#### Task goal:
Please reproduce exactly the line that contains "For each item" and every line after it through the end of the records below, adding nothing else.

Stored data entries
++++++

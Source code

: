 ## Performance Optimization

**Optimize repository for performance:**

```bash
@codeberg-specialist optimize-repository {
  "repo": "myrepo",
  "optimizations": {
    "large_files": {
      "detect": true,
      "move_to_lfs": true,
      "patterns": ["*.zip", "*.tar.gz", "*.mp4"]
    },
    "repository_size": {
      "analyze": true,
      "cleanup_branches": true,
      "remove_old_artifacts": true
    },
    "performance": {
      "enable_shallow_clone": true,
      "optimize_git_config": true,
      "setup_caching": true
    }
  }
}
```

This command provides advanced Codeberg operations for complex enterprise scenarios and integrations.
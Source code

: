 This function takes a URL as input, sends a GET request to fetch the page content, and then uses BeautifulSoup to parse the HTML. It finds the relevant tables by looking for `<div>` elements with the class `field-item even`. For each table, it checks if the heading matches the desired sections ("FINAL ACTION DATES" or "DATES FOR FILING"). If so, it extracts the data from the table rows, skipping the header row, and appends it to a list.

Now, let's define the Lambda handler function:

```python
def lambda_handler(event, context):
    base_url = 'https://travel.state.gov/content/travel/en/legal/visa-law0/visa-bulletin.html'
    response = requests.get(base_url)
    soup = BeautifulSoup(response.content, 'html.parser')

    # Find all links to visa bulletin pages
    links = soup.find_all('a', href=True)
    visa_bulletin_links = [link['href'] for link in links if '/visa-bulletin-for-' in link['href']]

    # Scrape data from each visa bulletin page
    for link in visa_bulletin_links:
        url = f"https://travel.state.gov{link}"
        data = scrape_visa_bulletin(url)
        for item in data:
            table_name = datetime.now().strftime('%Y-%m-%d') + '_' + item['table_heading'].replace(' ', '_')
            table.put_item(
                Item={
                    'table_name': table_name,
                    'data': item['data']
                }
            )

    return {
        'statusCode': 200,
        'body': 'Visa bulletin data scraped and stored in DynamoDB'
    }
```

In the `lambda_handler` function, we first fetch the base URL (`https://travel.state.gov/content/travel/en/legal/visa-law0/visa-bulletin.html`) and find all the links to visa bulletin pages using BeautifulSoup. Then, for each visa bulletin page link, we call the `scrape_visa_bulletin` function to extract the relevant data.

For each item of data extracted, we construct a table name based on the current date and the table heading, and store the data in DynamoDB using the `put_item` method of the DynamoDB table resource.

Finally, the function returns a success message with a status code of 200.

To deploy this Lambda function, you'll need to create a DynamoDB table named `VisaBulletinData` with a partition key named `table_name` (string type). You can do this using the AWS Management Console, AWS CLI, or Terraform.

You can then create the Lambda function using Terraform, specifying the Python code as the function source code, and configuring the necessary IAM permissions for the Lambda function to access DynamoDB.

++++++

#### Response below:
For each item of data extracted, we construct a table name based on the current date and the table heading, and store the data in DynamoDB using the `put_item` method of the DynamoDB table resource.

Finally, the function returns a success message with a status code of 200.

To deploy this Lambda function, you'll need to create a DynamoDB table named `VisaBulletinData` with a partition key named `table_name` (string type). You can do this using the AWS Management Console, AWS CLI, or Terraform.

You can then create the Lambda function using Terraform, specifying the Python code as the function source code, and configuring the necessary IAM permissions for the Lambda function to access DynamoDB.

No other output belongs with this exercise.